» **Material for this exercise**
###
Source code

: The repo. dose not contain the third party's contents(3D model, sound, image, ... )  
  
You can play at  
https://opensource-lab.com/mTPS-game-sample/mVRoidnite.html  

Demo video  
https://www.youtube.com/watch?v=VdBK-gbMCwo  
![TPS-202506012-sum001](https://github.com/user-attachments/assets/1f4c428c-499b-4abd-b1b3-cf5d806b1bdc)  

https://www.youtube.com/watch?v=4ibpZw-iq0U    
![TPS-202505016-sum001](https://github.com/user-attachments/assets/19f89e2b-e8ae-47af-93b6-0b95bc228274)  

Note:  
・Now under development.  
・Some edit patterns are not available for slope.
###
» **What to work on**
Check each line of the data above for the word "watch". Report how many lines have it, and nothing else.

» **Answer**
2